Exercise instructions -> Which lines in the listing below contain the word "NATS"? Copy each one.

Available data ->
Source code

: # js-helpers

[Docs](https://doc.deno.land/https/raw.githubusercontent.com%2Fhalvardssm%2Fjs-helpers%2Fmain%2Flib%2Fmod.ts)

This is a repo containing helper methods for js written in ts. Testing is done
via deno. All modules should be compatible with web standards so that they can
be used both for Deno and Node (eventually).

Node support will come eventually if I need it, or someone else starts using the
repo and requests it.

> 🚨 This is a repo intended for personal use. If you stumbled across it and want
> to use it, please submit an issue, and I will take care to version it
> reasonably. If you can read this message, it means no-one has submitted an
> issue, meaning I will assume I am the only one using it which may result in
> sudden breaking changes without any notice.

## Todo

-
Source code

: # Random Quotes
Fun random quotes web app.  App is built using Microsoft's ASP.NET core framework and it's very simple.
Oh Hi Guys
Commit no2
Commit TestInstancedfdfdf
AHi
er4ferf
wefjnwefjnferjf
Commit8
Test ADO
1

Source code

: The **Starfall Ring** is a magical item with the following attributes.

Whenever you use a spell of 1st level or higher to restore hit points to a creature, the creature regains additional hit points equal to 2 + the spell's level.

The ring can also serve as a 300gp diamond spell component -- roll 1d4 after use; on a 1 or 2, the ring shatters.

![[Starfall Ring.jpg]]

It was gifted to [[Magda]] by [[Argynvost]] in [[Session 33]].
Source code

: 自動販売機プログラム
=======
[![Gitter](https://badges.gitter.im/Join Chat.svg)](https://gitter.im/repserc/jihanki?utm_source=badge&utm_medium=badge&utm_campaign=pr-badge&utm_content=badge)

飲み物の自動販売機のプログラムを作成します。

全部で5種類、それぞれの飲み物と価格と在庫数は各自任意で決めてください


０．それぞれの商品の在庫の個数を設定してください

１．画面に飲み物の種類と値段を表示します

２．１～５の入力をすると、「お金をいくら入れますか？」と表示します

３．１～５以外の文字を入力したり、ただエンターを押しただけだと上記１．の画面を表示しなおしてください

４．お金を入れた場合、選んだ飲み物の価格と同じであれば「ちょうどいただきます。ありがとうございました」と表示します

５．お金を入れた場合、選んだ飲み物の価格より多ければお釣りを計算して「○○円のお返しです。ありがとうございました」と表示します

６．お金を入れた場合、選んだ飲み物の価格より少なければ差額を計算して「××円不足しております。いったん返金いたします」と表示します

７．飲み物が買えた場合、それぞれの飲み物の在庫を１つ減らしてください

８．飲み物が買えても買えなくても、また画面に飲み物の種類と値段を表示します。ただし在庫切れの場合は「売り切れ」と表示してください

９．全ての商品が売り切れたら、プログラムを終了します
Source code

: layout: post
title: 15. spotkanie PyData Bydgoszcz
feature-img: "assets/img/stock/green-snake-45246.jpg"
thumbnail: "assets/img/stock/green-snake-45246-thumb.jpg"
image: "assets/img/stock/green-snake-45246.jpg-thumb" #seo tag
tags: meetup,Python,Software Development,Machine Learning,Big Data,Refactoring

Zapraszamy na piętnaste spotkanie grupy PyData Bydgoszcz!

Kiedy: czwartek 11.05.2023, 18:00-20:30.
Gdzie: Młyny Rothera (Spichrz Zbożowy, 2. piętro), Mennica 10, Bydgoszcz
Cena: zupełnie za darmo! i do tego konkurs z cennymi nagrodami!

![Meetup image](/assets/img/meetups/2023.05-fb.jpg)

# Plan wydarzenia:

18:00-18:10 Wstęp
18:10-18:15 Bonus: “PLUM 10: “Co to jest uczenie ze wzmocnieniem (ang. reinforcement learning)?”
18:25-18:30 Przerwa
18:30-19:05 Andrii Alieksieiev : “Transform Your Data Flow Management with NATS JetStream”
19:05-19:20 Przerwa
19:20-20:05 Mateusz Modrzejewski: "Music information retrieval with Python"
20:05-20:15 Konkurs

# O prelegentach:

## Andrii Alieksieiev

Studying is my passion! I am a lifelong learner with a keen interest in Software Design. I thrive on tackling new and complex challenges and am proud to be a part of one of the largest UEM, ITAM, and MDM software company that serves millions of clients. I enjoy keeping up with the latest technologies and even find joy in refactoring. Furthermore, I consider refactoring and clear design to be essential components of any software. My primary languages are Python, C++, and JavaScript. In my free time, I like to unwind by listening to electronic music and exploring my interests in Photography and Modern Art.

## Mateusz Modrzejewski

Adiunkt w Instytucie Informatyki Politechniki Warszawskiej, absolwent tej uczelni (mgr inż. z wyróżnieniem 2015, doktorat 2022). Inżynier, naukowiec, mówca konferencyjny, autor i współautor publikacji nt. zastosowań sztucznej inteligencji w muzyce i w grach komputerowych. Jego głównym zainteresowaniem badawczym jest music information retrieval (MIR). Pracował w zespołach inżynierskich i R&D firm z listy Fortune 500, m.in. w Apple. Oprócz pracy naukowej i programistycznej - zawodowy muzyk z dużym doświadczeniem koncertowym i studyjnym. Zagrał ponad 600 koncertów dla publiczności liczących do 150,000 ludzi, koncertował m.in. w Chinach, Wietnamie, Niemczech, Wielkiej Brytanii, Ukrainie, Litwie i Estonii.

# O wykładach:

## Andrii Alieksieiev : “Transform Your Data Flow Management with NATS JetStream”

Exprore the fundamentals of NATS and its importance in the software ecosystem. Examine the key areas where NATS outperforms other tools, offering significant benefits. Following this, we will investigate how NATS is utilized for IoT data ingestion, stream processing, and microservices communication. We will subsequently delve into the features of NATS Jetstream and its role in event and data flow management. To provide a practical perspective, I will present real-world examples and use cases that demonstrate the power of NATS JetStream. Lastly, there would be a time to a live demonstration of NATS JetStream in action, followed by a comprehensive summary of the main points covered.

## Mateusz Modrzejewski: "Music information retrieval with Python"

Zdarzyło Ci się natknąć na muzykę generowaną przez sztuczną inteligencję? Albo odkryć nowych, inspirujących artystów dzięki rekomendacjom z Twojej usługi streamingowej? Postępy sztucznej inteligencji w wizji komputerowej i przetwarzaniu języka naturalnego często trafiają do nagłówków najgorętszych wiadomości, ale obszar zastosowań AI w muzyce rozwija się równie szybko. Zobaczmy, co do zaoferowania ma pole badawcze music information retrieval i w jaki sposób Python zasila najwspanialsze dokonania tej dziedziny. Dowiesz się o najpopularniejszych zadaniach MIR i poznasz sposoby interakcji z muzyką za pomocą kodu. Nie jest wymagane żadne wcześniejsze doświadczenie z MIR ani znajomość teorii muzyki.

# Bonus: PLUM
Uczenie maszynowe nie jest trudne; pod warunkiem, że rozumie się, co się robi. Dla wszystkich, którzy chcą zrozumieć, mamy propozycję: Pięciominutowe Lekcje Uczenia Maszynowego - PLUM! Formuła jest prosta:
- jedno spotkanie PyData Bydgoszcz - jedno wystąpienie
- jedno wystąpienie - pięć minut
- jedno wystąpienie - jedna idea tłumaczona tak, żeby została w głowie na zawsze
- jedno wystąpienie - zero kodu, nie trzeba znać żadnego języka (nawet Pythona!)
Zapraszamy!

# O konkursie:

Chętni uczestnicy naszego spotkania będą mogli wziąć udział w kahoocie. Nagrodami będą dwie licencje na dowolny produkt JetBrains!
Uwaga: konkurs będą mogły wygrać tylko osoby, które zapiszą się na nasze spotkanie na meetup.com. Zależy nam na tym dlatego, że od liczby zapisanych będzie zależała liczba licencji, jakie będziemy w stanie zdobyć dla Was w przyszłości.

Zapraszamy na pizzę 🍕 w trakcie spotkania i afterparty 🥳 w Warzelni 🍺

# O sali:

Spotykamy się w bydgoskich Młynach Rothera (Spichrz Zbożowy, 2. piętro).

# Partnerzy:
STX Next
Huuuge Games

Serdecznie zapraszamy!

Task solution ->
18:30-19:05 Andrii Alieksieiev : “Transform Your Data Flow Management with NATS JetStream”
## Andrii Alieksieiev : “Transform Your Data Flow Management with NATS JetStream”
Exprore the fundamentals of NATS and its importance in the software ecosystem. Examine the key areas where NATS outperforms other tools, offering significant benefits. Following this, we will investigate how NATS is utilized for IoT data ingestion, stream processing, and microservices communication. We will subsequently delve into the features of NATS Jetstream and its role in event and data flow management. To provide a practical perspective, I will present real-world examples and use cases that demonstrate the power of NATS JetStream. Lastly, there would be a time to a live demonstration of NATS JetStream in action, followed by a comprehensive summary of the main points covered.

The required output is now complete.